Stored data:
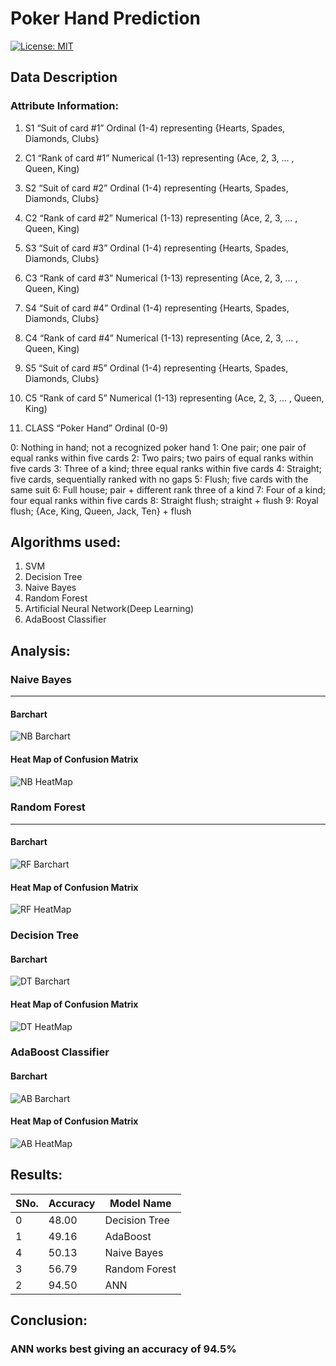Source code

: # Poker Hand Prediction
[![License: MIT](https://img.shields.io/badge/License-MIT-yellow.svg)](https://opensource.org/licenses/MIT)

## Data Description

### Attribute Information:
1) S1 “Suit of card #1”
  Ordinal (1-4) representing {Hearts, Spades, Diamonds, Clubs}

2) C1 “Rank of card #1”
  Numerical (1-13) representing (Ace, 2, 3, ... , Queen, King)

3) S2 “Suit of card #2”
  Ordinal (1-4) representing {Hearts, Spades, Diamonds, Clubs}

4) C2 “Rank of card #2”
  Numerical (1-13) representing (Ace, 2, 3, ... , Queen, King)

5) S3 “Suit of card #3”
  Ordinal (1-4) representing {Hearts, Spades, Diamonds, Clubs}

6) C3 “Rank of card #3”
  Numerical (1-13) representing (Ace, 2, 3, ... , Queen, King)

7) S4 “Suit of card #4”
  Ordinal (1-4) representing {Hearts, Spades, Diamonds, Clubs}

8) C4 “Rank of card #4”
  Numerical (1-13) representing (Ace, 2, 3, ... , Queen, King)

9) S5 “Suit of card #5”
  Ordinal (1-4) representing {Hearts, Spades, Diamonds, Clubs}

10) C5 “Rank of card 5”
  Numerical (1-13) representing (Ace, 2, 3, ... , Queen, King)

11) CLASS “Poker Hand”
  Ordinal (0-9)

  0: Nothing in hand; not a recognized poker hand 
  1: One pair; one pair of equal ranks within five cards
  2: Two pairs; two pairs of equal ranks within five cards
  3: Three of a kind; three equal ranks within five cards
  4: Straight; five cards, sequentially ranked with no gaps
  5: Flush; five cards with the same suit
  6: Full house; pair + different rank three of a kind
  7: Four of a kind; four equal ranks within five cards
  8: Straight flush; straight + flush
  9: Royal flush; {Ace, King, Queen, Jack, Ten} + flush

## Algorithms used:
1) SVM
2) Decision Tree
3) Naive Bayes
4) Random Forest
5) Artificial Neural Network(Deep Learning)
6) AdaBoost Classifier

## Analysis:
### Naive Bayes
- - - -
#### Barchart
![NB Barchart](https://github.com/Somil112/Poker-Hand-Prediction/blob/master/visualizations/nb_bar.png)

#### Heat Map of Confusion Matrix
![NB HeatMap](https://github.com/Somil112/Poker-Hand-Prediction/blob/master/visualizations/nb_heatmap.png)
### Random Forest
- - - -
#### Barchart
![RF Barchart](https://github.com/Somil112/Poker-Hand-Prediction/blob/master/visualizations/rf_bar.png)

#### Heat Map of Confusion Matrix
![RF HeatMap](https://github.com/Somil112/Poker-Hand-Prediction/blob/master/visualizations/rf_heatmap.png)

### Decision Tree
#### Barchart
![DT Barchart](https://github.com/Somil112/Poker-Hand-Prediction/blob/master/visualizations/dt_bar.png)

#### Heat Map of Confusion Matrix
![DT HeatMap](https://github.com/Somil112/Poker-Hand-Prediction/blob/master/visualizations/dt_heatmap.png)

### AdaBoost Classifier
#### Barchart
![AB Barchart](https://github.com/Somil112/Poker-Hand-Prediction/blob/master/visualizations/ab_bar.png)

#### Heat Map of Confusion Matrix
![AB HeatMap](https://github.com/Somil112/Poker-Hand-Prediction/blob/master/visualizations/ab_heatmap.png)


## Results:
 SNo.|Accuracy  |  Model Name
 --- |--------- | --------------
 0   | 48.00    | Decision Tree
 1   | 49.16    | AdaBoost
 4   | 50.13    | Naive Bayes 
 3   | 56.79    | Random Forest 
 2   | 94.50    | ANN 


## Conclusion:
### ANN works best giving an accuracy of 94.5%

▶ _WORK TO BE COMPLETED_: Repeat the data above in full and exactly. Omit every image.

▶ _THE COMPLETED TASK_:
Source code

: # Poker Hand Prediction
[![License: MIT](https://img.shields.io/badge/License-MIT-yellow.svg)](https://opensource.org/licenses/MIT)

## Data Description

### Attribute Information:
1) S1 “Suit of card #1”
  Ordinal (1-4) representing {Hearts, Spades, Diamonds, Clubs}

2) C1 “Rank of card #1”
  Numerical (1-13) representing (Ace, 2, 3, ... , Queen, King)

3) S2 “Suit of card #2”
  Ordinal (1-4) representing {Hearts, Spades, Diamonds, Clubs}

4) C2 “Rank of card #2”
  Numerical (1-13) representing (Ace, 2, 3, ... , Queen, King)

5) S3 “Suit of card #3”
  Ordinal (1-4) representing {Hearts, Spades, Diamonds, Clubs}

6) C3 “Rank of card #3”
  Numerical (1-13) representing (Ace, 2, 3, ... , Queen, King)

7) S4 “Suit of card #4”
  Ordinal (1-4) representing {Hearts, Spades, Diamonds, Clubs}

8) C4 “Rank of card #4”
  Numerical (1-13) representing (Ace, 2, 3, ... , Queen, King)

9) S5 “Suit of card #5”
  Ordinal (1-4) representing {Hearts, Spades, Diamonds, Clubs}

10) C5 “Rank of card 5”
  Numerical (1-13) representing (Ace, 2, 3, ... , Queen, King)

11) CLASS “Poker Hand”
  Ordinal (0-9)

  0: Nothing in hand; not a recognized poker hand 
  1: One pair; one pair of equal ranks within five cards
  2: Two pairs; two pairs of equal ranks within five cards
  3: Three of a kind; three equal ranks within five cards
  4: Straight; five cards, sequentially ranked with no gaps
  5: Flush; five cards with the same suit
  6: Full house; pair + different rank three of a kind
  7: Four of a kind; four equal ranks within five cards
  8: Straight flush; straight + flush
  9: Royal flush; {Ace, King, Queen, Jack, Ten} + flush

## Algorithms used:
1) SVM
2) Decision Tree
3) Naive Bayes
4) Random Forest
5) Artificial Neural Network(Deep Learning)
6) AdaBoost Classifier

## Analysis:
### Naive Bayes
- - - -
#### Barchart
![NB Barchart](https://github.com/Somil112/Poker-Hand-Prediction/blob/master/visualizations/nb_bar.png)

#### Heat Map of Confusion Matrix
![NB HeatMap](https://github.com/Somil112/Poker-Hand-Prediction/blob/master/visualizations/nb_heatmap.png)
### Random Forest
- - - -
#### Barchart
![RF Barchart](https://github.com/Somil112/Poker-Hand-Prediction/blob/master/visualizations/rf_bar.png)

#### Heat Map of Confusion Matrix
![RF HeatMap](https://github.com/Somil112/Poker-Hand-Prediction/blob/master/visualizations/rf_heatmap.png)

### Decision Tree
#### Barchart
![DT Barchart](https://github.com/Somil112/Poker-Hand-Prediction/blob/master/visualizations/dt_bar.png)

#### Heat Map of Confusion Matrix
![DT HeatMap](https://github.com/Somil112/Poker-Hand-Prediction/blob/master/visualizations/dt_heatmap.png)

### AdaBoost Classifier
#### Barchart
![AB Barchart](https://github.com/Somil112/Poker-Hand-Prediction/blob/master/visualizations/ab_bar.png)

#### Heat Map of Confusion Matrix
![AB HeatMap](https://github.com/Somil112/Poker-Hand-Prediction/blob/master/visualizations/ab_heatmap.png)


## Results:
 SNo.|Accuracy  |  Model Name
 --- |--------- | --------------
 0   | 48.00    | Decision Tree
 1   | 49.16    | AdaBoost
 4   | 50.13    | Naive Bayes 
 3   | 56.79    | Random Forest 
 2   | 94.50    | ANN 


## Conclusion:
### ANN works best giving an accuracy of 94.5%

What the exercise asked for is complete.